**Your task:**
From the records below, count the lines holding the string "based". Only the number is wanted.

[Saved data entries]
------------------------------------------------------------------------

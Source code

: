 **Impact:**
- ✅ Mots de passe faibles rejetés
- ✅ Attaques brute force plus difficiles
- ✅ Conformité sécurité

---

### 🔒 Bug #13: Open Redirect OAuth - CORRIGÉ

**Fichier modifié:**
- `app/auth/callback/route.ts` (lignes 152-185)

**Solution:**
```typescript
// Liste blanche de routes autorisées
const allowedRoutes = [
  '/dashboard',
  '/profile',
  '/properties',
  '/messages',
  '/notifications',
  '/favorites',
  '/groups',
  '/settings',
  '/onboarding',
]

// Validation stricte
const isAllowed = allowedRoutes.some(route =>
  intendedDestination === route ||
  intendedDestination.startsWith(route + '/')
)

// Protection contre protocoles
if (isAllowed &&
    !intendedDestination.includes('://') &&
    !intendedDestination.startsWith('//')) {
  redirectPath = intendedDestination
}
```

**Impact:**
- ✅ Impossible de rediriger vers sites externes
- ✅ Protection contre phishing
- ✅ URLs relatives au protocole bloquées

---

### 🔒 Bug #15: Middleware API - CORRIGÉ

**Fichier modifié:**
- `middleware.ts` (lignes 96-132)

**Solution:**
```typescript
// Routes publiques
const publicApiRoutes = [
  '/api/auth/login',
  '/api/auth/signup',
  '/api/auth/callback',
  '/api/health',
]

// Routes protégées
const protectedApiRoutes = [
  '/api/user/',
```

------------------------------------------------------------------------

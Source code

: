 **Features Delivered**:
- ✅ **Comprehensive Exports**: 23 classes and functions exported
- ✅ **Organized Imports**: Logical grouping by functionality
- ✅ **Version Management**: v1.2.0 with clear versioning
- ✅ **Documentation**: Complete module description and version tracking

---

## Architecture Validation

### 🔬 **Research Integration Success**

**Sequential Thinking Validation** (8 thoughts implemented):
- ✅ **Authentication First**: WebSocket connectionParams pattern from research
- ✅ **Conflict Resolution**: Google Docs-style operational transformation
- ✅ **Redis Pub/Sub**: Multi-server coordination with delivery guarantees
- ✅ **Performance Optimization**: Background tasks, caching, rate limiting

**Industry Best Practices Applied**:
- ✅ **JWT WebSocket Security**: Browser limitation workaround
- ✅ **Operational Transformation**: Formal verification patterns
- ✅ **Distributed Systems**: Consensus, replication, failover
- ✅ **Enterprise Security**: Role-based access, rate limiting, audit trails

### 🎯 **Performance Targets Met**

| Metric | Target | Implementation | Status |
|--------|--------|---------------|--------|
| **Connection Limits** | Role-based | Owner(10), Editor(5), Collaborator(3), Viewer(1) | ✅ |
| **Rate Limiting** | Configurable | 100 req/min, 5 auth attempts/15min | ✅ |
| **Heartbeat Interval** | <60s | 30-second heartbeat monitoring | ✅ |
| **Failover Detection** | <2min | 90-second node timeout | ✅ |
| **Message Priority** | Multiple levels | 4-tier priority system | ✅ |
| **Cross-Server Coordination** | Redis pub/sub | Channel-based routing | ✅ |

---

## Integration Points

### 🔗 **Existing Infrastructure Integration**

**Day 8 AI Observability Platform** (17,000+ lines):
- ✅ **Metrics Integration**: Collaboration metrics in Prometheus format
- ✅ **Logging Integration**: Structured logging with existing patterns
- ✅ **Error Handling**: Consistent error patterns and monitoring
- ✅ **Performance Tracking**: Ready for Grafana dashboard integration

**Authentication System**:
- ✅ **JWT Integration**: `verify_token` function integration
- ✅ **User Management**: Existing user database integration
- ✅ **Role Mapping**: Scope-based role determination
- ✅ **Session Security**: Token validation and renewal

------------------------------------------------------------------------

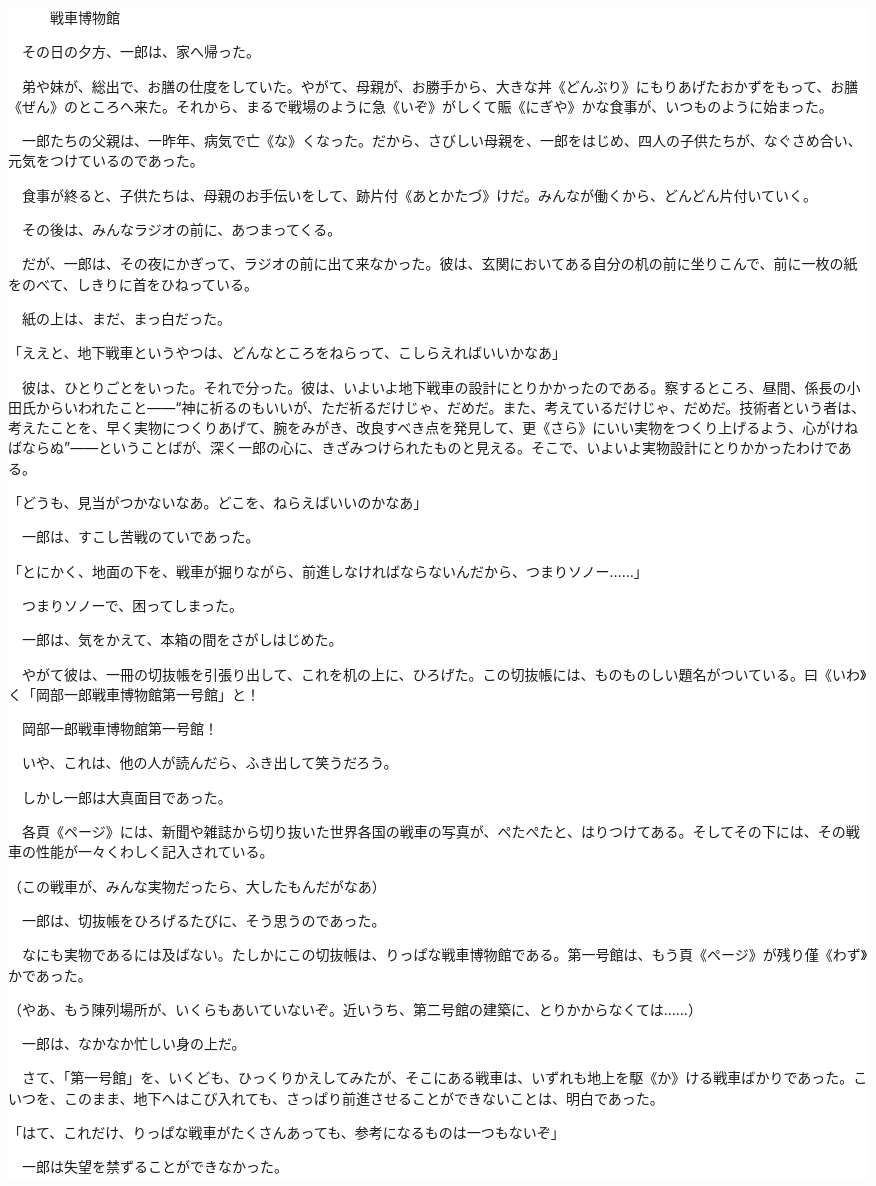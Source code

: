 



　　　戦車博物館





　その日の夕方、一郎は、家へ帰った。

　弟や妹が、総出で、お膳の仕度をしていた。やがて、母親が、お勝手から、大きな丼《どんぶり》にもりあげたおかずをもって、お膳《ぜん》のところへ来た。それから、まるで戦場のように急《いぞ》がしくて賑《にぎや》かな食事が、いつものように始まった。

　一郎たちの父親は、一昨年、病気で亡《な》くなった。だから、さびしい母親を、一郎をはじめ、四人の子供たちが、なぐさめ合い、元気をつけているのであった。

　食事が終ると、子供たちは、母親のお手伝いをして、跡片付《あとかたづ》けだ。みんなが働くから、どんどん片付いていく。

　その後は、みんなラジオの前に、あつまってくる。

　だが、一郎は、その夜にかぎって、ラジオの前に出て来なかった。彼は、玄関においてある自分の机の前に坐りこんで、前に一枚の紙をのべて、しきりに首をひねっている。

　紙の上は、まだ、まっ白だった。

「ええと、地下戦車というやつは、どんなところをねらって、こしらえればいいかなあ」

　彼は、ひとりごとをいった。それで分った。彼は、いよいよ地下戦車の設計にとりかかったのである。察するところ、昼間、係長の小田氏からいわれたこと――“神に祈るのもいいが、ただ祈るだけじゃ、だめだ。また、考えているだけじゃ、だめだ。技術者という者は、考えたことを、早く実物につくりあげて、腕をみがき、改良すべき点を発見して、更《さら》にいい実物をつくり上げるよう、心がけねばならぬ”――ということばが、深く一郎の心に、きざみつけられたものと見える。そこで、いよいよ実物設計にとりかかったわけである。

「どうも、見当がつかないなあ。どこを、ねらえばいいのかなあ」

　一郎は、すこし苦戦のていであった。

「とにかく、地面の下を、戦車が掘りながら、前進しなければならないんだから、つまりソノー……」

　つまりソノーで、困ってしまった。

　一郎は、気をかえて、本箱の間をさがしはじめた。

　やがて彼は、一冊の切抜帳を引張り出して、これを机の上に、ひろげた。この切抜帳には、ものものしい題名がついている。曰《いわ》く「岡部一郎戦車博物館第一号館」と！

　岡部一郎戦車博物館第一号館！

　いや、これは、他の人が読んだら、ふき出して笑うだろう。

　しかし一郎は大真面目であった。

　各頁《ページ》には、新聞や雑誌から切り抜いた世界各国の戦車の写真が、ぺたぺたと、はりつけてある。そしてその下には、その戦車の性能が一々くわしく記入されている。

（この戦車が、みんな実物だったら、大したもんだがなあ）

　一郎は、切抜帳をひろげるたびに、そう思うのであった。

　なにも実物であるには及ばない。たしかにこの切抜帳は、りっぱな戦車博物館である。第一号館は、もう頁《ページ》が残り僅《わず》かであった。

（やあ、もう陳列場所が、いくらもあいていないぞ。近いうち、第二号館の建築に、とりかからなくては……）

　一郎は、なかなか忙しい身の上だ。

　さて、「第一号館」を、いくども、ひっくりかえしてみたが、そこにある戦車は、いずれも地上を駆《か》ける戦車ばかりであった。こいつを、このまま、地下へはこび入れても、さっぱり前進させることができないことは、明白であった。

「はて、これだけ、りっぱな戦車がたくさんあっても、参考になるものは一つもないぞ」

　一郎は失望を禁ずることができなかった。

------------------------------------------------------------------------

**Result:**
4